PROBLEM REQUIREMENTS:
Your task is to copy the lines of the data below from the line holding "FirebaseのDynamic Linkは現状Webに" through the line holding "黄色枠の部分を生成します。", inclusive, exactly and with nothing added.

(Items listed in a dataset)
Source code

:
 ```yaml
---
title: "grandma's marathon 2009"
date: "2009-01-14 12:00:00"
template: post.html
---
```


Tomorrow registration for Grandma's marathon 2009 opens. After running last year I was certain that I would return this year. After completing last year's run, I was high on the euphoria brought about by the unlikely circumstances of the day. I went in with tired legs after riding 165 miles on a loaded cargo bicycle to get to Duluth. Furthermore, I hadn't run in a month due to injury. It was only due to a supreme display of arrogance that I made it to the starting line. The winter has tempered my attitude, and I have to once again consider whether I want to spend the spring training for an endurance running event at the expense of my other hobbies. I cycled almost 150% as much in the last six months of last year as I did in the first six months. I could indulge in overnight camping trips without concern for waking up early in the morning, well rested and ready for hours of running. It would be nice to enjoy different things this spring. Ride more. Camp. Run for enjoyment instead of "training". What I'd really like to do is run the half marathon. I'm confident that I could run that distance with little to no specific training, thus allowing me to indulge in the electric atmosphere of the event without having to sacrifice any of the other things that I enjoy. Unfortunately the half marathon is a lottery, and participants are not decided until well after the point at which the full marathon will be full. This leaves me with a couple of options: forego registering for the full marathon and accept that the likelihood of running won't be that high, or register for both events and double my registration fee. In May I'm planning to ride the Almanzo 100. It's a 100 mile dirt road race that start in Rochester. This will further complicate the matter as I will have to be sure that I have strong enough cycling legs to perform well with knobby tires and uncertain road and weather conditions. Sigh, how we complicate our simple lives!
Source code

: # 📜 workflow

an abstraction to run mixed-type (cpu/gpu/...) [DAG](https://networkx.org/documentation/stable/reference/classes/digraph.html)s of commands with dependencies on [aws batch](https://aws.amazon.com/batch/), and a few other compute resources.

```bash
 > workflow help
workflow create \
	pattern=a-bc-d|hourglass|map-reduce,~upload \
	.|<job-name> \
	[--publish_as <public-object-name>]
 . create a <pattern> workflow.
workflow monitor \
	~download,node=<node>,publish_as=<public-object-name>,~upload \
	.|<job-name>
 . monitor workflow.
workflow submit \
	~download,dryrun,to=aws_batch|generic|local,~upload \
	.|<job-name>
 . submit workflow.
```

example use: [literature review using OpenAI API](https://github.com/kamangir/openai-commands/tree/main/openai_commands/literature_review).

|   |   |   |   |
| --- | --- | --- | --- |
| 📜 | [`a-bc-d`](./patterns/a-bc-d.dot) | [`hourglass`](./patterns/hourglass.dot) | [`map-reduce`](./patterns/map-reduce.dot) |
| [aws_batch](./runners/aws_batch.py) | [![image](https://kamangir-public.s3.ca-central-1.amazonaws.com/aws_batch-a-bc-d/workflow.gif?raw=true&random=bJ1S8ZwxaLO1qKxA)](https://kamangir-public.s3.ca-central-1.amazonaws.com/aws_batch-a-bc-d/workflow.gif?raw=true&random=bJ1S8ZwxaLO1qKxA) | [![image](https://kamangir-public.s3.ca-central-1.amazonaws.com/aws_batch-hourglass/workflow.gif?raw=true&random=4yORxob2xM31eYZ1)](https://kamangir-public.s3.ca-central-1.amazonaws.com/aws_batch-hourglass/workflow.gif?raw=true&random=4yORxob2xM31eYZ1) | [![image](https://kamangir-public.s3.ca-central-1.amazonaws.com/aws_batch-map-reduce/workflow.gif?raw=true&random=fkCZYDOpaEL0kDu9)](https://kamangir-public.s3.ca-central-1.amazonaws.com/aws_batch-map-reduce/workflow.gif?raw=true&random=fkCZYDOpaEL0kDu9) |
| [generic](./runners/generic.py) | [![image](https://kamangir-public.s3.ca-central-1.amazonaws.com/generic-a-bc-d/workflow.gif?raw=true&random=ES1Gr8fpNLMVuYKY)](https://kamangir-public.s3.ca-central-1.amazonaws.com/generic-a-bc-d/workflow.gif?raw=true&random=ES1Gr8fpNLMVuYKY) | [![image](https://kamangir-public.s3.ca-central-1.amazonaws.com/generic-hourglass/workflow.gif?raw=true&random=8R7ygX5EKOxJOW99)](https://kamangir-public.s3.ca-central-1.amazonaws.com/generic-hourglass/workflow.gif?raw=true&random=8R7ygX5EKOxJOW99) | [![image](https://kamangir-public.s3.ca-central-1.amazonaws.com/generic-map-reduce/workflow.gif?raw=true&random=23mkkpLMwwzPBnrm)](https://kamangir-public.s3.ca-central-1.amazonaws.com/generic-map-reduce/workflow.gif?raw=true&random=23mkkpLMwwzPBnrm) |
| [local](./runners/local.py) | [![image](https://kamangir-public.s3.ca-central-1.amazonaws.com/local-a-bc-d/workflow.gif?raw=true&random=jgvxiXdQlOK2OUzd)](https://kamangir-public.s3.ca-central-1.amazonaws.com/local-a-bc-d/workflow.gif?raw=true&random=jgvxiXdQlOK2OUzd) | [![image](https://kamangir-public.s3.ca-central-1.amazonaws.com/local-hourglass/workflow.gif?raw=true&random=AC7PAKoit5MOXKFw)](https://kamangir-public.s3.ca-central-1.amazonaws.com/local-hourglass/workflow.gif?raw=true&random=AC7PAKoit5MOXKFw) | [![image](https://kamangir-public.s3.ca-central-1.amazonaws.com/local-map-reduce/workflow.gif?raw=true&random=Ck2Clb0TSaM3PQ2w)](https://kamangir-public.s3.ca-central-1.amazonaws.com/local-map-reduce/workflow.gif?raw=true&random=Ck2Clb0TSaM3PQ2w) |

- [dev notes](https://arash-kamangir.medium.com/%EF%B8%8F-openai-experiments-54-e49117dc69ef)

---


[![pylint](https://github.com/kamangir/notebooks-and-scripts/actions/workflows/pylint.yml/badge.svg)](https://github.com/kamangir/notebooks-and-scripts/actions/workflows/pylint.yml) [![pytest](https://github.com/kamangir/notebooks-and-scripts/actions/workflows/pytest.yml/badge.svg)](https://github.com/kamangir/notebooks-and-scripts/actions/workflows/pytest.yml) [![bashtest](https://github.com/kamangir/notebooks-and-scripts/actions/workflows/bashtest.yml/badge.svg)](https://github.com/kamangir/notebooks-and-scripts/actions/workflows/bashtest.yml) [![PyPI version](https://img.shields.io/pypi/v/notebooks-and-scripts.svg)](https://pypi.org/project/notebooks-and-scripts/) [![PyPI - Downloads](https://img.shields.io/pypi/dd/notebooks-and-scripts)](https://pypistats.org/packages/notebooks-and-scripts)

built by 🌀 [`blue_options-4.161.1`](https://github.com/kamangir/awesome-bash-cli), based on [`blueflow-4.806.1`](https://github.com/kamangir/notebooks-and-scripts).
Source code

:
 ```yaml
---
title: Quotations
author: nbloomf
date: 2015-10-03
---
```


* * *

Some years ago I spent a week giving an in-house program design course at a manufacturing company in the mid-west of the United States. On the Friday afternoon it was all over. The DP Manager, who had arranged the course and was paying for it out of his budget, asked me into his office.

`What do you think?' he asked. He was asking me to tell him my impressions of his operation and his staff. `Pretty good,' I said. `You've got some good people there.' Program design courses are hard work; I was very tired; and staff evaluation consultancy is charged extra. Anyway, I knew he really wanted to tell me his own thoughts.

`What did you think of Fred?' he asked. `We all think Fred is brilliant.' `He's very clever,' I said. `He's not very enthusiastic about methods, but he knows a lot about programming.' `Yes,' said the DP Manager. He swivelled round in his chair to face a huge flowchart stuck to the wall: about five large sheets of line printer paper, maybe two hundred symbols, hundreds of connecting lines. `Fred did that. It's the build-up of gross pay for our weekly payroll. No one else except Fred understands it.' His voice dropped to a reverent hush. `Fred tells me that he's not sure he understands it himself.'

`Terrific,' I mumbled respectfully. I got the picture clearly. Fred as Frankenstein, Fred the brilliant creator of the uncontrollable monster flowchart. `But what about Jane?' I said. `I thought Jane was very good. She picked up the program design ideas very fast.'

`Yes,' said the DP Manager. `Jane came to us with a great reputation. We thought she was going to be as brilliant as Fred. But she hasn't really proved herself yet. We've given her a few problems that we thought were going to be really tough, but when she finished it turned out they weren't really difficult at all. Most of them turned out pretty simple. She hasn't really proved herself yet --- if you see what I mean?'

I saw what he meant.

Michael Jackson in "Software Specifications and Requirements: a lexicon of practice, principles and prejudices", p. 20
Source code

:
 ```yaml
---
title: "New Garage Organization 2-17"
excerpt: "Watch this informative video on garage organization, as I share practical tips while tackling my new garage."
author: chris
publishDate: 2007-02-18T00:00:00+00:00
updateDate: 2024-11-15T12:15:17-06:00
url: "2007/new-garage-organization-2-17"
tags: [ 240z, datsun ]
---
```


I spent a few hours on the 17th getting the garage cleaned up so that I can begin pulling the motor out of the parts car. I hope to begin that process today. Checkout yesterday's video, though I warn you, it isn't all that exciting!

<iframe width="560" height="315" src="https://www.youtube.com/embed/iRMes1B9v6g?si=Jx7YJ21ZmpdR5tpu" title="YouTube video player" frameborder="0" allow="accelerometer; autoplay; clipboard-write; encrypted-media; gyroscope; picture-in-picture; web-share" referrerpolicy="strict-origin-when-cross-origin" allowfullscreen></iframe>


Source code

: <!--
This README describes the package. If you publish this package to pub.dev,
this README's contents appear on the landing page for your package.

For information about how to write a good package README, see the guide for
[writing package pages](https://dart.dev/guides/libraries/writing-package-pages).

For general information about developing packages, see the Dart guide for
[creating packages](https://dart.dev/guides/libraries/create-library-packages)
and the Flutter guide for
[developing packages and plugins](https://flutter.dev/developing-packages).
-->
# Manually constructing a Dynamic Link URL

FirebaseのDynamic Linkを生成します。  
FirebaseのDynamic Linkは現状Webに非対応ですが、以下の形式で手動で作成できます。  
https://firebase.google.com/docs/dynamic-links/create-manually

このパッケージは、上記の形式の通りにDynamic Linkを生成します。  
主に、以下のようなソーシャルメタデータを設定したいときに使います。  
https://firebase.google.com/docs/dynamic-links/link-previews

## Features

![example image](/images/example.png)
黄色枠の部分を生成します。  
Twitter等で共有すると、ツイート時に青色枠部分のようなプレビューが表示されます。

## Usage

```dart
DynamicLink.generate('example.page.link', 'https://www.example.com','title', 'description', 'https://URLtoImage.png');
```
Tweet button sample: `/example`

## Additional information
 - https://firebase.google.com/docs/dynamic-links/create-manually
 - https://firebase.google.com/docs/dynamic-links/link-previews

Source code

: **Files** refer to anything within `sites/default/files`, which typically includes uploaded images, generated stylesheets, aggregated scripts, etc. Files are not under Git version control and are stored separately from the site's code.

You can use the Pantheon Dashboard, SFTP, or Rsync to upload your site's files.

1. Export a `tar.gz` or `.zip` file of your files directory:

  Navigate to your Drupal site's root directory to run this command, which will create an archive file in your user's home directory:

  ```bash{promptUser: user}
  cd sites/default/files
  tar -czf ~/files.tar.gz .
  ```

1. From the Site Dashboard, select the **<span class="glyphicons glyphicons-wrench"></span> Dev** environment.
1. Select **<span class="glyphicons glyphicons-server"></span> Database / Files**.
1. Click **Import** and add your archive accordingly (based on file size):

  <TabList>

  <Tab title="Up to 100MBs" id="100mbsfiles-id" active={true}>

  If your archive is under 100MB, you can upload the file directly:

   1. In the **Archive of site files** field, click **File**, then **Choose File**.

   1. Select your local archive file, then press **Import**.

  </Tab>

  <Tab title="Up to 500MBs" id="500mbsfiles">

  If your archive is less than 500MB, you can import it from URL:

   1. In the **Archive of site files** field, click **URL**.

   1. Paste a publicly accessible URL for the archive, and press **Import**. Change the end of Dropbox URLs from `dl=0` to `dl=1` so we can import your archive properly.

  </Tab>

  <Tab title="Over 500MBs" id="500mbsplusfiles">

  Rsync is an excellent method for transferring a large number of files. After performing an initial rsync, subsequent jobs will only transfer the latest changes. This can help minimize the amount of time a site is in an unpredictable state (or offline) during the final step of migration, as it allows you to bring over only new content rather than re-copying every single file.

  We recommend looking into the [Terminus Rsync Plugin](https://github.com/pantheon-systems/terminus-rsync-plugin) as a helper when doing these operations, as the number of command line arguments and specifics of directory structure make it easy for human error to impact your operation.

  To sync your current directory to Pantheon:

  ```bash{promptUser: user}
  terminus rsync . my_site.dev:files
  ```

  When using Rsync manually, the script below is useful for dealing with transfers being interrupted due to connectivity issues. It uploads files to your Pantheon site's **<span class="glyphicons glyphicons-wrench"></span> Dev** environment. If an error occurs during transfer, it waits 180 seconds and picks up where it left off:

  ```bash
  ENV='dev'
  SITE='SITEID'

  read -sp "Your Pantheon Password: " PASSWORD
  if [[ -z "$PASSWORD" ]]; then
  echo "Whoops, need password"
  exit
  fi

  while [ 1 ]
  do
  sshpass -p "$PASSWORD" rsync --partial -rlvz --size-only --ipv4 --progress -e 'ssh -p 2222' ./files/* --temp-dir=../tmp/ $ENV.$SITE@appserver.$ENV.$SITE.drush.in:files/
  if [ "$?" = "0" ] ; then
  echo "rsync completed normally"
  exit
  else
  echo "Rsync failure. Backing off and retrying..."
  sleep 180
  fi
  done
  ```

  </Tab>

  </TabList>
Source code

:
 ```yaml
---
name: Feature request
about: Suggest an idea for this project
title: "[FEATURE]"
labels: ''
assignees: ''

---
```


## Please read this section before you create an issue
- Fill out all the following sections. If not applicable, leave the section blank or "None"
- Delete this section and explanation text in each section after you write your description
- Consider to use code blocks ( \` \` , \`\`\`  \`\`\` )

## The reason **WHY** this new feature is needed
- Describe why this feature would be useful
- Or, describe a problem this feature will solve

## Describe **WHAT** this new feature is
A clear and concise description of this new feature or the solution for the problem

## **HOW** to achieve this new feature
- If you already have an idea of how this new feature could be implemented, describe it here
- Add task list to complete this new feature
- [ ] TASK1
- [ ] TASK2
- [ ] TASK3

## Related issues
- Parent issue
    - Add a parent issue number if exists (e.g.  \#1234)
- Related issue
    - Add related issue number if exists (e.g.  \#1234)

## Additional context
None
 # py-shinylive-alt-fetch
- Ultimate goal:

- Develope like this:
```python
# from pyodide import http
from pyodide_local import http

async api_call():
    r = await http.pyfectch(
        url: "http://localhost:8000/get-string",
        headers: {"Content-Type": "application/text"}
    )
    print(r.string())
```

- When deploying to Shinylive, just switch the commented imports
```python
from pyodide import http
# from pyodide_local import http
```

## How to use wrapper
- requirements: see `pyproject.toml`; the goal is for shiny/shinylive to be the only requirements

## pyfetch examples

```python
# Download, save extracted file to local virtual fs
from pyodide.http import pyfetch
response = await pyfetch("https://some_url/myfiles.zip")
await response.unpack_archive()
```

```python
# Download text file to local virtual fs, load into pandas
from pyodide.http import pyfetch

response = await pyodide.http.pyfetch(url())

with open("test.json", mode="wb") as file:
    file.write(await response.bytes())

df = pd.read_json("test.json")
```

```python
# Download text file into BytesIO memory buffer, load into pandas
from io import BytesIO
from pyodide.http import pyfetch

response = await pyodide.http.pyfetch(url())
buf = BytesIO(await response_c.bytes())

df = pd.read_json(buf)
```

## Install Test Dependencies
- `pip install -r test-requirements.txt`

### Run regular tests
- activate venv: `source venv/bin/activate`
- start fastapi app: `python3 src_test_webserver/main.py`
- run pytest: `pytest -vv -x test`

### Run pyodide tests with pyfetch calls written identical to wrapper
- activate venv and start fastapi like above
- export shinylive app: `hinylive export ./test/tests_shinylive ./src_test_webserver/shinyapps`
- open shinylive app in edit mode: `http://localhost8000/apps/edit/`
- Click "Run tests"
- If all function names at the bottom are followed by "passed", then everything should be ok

FINISHED TASK:
FirebaseのDynamic Linkは現状Webに非対応ですが、以下の形式で手動で作成できます。  
https://firebase.google.com/docs/dynamic-links/create-manually

このパッケージは、上記の形式の通りにDynamic Linkを生成します。  
主に、以下のようなソーシャルメタデータを設定したいときに使います。  
https://firebase.google.com/docs/dynamic-links/link-previews

## Features

![example image](/images/example.png)
黄色枠の部分を生成します。  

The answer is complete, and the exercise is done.